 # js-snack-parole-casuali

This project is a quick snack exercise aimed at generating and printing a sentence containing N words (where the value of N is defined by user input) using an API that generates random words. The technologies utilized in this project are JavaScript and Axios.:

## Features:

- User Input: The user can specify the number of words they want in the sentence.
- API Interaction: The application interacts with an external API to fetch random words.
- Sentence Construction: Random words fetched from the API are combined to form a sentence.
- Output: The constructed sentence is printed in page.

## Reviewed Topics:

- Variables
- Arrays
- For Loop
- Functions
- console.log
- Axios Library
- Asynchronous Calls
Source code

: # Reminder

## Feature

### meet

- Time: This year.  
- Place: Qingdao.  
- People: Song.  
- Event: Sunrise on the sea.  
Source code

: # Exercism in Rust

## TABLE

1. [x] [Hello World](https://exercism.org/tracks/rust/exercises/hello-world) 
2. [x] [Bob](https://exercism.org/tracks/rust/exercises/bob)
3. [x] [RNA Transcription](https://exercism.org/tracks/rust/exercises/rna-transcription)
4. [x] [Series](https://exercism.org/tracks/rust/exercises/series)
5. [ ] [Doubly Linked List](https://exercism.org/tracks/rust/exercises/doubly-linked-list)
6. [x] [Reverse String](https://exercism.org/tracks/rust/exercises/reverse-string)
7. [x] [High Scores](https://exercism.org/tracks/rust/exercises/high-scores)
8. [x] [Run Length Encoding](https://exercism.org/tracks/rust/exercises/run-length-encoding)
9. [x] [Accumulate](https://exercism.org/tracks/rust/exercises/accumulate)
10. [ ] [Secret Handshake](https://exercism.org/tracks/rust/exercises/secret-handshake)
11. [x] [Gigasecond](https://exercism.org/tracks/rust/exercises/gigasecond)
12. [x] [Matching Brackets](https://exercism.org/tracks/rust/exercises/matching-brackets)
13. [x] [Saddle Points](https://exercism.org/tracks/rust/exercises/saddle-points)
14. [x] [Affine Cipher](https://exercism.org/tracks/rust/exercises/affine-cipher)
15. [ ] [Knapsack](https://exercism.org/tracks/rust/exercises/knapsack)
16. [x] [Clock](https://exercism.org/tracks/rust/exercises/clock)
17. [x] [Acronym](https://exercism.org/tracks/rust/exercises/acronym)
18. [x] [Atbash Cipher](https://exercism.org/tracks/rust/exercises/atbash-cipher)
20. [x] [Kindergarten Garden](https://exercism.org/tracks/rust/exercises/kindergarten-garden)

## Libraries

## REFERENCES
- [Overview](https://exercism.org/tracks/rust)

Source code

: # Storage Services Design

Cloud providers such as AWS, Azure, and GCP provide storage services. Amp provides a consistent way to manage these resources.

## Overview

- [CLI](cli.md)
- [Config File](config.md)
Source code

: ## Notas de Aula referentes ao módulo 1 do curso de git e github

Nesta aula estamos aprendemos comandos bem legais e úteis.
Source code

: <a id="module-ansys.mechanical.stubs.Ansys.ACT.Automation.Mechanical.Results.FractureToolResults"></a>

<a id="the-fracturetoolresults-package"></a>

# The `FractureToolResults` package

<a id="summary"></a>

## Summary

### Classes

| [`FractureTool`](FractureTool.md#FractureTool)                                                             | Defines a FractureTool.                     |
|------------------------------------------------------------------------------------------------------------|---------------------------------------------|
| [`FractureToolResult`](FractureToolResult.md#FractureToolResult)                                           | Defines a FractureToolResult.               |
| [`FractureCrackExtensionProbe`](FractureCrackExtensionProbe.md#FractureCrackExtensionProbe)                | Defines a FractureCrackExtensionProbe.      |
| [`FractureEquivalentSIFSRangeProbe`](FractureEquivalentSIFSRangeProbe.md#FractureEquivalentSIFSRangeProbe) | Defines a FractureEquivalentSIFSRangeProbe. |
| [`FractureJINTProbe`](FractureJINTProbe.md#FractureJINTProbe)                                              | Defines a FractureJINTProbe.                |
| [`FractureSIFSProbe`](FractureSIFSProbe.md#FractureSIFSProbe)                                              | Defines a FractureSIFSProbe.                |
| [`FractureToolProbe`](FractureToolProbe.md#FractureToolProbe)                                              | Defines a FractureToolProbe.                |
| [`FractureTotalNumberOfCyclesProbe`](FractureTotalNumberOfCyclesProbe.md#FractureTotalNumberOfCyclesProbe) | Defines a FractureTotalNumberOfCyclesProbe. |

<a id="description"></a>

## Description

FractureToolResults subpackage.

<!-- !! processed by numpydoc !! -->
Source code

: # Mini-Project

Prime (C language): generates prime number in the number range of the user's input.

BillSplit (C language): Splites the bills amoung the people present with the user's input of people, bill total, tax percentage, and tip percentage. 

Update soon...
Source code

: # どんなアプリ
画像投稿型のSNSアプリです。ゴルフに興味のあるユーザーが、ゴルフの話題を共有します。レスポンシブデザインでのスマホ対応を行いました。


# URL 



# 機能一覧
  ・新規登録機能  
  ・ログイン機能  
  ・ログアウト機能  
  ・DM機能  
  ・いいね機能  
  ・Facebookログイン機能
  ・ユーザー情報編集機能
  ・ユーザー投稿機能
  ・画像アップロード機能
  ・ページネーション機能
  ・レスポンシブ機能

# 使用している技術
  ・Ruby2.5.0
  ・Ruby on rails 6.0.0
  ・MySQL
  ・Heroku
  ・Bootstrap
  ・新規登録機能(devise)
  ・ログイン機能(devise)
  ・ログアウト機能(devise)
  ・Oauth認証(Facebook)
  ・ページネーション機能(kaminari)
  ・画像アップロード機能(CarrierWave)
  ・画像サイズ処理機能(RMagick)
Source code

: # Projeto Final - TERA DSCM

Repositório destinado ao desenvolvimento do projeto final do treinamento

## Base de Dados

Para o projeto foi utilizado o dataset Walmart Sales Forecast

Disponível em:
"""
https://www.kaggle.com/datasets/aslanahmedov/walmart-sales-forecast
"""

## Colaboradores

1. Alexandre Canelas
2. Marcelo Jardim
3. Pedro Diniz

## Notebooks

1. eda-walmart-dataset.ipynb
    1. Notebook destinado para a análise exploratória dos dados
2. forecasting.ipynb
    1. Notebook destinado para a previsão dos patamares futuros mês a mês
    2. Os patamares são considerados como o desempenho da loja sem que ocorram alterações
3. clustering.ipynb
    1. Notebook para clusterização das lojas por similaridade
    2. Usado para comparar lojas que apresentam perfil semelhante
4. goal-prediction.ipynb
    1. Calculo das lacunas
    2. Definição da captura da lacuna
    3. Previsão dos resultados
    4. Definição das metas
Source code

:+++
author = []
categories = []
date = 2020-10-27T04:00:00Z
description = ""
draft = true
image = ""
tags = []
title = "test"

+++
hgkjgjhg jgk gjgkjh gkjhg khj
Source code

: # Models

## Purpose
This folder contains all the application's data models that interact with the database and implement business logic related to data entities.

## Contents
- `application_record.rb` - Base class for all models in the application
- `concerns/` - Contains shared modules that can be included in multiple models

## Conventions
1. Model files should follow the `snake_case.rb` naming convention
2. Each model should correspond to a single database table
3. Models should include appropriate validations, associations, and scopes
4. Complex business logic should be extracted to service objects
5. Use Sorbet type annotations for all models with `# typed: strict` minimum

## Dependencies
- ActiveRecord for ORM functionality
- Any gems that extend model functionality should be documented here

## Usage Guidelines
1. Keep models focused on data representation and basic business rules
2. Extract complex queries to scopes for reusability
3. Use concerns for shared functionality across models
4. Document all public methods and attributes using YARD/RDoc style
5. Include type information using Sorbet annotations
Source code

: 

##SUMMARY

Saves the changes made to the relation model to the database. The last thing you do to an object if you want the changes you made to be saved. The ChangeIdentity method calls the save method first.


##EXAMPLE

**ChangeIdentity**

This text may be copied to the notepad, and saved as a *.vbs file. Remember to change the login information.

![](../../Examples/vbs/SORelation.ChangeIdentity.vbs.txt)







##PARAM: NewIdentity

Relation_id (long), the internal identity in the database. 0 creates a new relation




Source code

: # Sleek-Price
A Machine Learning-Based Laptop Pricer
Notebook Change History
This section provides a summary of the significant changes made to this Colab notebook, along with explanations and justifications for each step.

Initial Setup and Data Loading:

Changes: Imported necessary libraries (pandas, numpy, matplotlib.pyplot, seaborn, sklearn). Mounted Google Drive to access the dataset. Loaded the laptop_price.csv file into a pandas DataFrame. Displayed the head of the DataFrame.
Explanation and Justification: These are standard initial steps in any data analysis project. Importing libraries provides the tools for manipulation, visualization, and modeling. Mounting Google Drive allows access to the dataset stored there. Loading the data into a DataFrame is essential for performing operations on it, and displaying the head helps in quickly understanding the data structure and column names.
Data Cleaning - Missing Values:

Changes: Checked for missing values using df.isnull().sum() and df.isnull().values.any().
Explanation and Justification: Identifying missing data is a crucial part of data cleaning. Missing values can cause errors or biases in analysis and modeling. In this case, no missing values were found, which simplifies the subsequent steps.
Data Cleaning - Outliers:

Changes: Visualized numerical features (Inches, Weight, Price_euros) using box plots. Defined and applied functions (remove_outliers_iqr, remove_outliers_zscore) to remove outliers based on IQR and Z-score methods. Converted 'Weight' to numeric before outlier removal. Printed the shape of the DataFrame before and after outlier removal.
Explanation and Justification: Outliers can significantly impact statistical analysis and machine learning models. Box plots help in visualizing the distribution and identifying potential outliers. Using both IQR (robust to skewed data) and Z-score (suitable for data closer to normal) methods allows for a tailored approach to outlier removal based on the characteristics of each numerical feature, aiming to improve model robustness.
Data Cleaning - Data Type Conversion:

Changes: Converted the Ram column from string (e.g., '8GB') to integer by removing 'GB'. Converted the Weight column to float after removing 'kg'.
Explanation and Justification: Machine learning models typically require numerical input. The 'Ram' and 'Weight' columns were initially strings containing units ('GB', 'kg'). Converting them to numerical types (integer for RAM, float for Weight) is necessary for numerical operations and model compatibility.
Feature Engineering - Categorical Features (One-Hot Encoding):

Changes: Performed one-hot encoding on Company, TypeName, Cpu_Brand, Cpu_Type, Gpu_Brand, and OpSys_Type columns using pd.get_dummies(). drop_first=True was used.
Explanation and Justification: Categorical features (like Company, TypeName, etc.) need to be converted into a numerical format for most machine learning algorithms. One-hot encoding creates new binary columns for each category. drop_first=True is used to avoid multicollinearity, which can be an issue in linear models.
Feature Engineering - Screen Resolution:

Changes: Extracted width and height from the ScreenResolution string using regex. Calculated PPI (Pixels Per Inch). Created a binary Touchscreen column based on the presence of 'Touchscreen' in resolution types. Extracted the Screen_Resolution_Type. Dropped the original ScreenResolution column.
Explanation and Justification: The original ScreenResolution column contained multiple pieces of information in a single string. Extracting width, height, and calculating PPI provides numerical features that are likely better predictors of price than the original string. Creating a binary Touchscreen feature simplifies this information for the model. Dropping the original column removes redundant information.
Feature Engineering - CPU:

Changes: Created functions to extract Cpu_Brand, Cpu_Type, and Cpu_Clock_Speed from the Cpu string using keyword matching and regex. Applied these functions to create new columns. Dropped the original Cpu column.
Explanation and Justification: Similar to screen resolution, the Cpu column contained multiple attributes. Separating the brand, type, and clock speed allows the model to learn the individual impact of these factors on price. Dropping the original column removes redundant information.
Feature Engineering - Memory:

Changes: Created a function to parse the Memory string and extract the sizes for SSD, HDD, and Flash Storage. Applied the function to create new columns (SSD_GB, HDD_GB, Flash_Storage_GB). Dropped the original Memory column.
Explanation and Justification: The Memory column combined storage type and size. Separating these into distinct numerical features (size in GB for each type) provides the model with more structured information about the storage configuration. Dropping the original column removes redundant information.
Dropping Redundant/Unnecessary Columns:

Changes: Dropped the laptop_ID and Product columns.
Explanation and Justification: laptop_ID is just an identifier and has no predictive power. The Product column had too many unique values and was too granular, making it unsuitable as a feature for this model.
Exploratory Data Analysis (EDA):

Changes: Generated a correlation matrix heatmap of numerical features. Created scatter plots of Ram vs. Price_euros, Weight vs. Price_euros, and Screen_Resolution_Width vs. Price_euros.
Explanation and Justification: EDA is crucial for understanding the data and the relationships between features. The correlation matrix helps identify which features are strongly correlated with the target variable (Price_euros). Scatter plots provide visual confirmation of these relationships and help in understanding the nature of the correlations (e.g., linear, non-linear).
==========
- TASK ITEM:
Return each line of the listing that holds the string "Touchscreen".

- SOLUTION TO THIS EXERCISE:
Changes: Extracted width and height from the ScreenResolution string using regex. Calculated PPI (Pixels Per Inch). Created a binary Touchscreen column based on the presence of 'Touchscreen' in resolution types. Extracted the Screen_Resolution_Type. Dropped the original ScreenResolution column.
Explanation and Justification: The original ScreenResolution column contained multiple pieces of information in a single string. Extracting width, height, and calculating PPI provides numerical features that are likely better predictors of price than the original string. Creating a binary Touchscreen feature simplifies this information for the model. Dropping the original column removes redundant information.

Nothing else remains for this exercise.